"Dum Romae consulitur, Saguntum expugnatur". Nell'ultimo post pubblicato questa mattina sul blog (leggi qui), Beppe Grillo cita Tito Livio per sferrare un nuovo attacco ai partiti. "Mentre a Roma si discute di poltrone l’Italia brucia - attacca il comico genovese - il balletto dei partiti per non decidere nulla e mantenere posizioni di privilegio e di impunità decennali continua, imperterrito, senza vergogna". E sul suo sito posta l’immagine di The Final Day of Sagunto in 219BC di Francisco Domingo Marques.

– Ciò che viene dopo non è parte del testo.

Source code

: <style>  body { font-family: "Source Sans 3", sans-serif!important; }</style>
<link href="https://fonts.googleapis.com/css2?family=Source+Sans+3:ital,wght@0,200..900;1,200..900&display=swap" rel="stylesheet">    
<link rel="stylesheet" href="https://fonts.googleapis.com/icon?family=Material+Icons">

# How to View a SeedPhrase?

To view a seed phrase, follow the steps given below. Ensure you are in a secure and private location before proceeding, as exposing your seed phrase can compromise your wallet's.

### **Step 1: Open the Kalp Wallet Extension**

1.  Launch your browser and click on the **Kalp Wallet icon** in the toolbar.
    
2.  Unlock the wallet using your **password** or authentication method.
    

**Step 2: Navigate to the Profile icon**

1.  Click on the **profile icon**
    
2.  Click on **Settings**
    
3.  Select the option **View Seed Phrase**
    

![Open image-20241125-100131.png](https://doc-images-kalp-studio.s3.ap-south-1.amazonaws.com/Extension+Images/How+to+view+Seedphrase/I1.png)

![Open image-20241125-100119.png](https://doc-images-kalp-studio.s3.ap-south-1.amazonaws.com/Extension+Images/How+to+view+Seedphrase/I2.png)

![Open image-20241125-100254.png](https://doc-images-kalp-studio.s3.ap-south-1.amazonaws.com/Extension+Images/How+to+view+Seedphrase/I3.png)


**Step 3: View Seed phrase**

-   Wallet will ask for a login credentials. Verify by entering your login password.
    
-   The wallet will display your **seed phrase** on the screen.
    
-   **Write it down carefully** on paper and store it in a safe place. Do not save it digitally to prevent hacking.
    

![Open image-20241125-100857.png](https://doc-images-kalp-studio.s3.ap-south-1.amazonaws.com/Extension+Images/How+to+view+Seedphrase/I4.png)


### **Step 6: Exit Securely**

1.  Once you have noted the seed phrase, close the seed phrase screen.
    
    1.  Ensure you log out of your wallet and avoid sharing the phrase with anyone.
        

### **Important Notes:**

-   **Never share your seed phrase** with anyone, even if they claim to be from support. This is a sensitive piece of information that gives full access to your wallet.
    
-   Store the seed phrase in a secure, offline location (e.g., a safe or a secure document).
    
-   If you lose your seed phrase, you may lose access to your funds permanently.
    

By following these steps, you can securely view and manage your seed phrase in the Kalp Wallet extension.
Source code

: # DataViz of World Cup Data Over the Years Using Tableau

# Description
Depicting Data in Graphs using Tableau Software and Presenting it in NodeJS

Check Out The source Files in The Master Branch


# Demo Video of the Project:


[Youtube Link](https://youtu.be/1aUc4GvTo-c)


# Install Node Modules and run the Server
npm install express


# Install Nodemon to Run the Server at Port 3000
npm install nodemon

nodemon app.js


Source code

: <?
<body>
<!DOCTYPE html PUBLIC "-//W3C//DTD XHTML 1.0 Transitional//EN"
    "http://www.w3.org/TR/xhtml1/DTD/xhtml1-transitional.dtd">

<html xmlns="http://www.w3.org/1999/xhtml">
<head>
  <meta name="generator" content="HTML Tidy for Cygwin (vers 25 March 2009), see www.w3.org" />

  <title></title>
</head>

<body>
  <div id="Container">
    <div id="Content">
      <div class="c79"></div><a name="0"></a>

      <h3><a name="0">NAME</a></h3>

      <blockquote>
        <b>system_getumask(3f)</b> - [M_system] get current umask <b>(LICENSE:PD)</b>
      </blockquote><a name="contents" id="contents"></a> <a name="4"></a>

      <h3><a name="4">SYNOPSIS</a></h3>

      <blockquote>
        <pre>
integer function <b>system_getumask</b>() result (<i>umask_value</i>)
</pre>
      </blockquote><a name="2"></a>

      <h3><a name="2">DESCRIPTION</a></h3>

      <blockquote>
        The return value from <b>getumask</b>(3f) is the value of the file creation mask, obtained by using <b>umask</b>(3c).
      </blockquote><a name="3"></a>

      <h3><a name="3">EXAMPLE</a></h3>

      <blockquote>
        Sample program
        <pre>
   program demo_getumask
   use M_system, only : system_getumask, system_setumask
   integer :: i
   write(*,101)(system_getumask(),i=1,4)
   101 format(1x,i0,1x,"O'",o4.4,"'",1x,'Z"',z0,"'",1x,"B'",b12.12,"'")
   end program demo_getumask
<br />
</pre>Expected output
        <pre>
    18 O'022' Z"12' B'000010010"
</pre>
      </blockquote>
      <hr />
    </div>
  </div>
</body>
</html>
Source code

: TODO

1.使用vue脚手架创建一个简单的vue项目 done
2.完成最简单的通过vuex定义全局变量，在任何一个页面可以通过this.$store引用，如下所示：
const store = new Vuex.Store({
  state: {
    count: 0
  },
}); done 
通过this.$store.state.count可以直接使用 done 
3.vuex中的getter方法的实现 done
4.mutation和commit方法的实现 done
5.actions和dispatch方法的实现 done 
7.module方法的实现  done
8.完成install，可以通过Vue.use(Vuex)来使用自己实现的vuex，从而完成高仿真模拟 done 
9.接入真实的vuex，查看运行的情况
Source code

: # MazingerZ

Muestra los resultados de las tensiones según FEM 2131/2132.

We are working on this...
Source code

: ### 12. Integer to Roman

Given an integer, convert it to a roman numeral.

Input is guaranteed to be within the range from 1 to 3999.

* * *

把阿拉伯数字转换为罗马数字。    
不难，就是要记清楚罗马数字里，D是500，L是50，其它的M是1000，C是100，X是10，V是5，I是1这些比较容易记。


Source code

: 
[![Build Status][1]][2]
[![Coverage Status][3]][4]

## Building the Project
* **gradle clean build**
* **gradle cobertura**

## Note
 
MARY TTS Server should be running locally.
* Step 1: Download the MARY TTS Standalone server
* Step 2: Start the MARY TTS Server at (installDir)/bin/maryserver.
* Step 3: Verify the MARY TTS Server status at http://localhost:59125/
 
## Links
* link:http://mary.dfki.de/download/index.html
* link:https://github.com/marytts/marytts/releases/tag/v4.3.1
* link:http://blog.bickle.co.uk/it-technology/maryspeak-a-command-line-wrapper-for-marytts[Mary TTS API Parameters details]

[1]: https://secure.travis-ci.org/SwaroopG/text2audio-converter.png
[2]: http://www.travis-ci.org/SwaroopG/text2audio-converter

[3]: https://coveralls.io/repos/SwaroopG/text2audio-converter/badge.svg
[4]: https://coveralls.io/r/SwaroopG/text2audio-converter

Peccato che il guru pentastellato faccia di tutto per nascondere le reali cause dell'attuale stallo politico. E cioè una linea, quella da lui stesso dettata ai Cinque Stelle, fatta solo di "no" e ripicche.
Dopo aver sbattuto la porta in faccia al leader del Pd Pier Luigi Bersani, i grillini sono andati avanti a ripetere, come un disco rotto che stona all'infinito, che l'unica possibilità ammessa dal movimento (leggi: dalla premiata ditta Grillo-Casaleggio) fosse un esecutivo pentastellato. Lo stesso discorso vale adesso per la nomina del nuovo presidente della Repubblica. Fatte le Quirinarie online, il comico genovese comunicherà ai suoi parlamentari il nome da scrivere sul foglietto bianco. Eppure, nonostante l'antagonismo grillino sia evidente a tutti, Grillo fa il suo gioco e scarica la colpa sul Pd e sul Pdl: "Il Paese ha bisogno di leggi e di riforme, ma il Parlamento è paralizzato". Che i democratici abbiano le loro colpe è fuori di dubbio. Da quasi cinquanta giorni Bersani va in giro a elemosinare un'alleanza con i Cinque Stelle snobbando il centrodestra che, all'indomani delle elezioni, ha subito aperto alle larghe intese invocate dallo stesso Napolitano. A questo punto, però, Grillo preferisce cavalcare i sentimenti contro la Casta piuttosto che assumersi le proprie responsabilità. Non ammette, infatti, che il tatticismo grillino, ribadito anche alla scampagnata fuori Roma, rientra a pieno titolo nei giochi di palazzo che tanto critica. "Da quando i parlamentari sono diventati emanazione dei segretari di partito, impiegati e funzionari nel migliore dei casi, e il governo legifera a colpi di decreti legge su cui pone la fiducia accordata senza problemi dai lacchè di partito che premono pulsanti a comando", ha spiegato il comico genovese definendo il M5S come una "variabile non prevista" che vuole riportare il parlamento alla sua centralità. Un discorso senza capo né coda dal momento che, per quanto Grillo si opponga alla formazione del governo, l'esecutivo è un organo costituzionale (in quanto previsto dalla Carta negli articoli 92, 93, 94, 95 e 96) che concorre alla formulazione dell'indirizzo politico.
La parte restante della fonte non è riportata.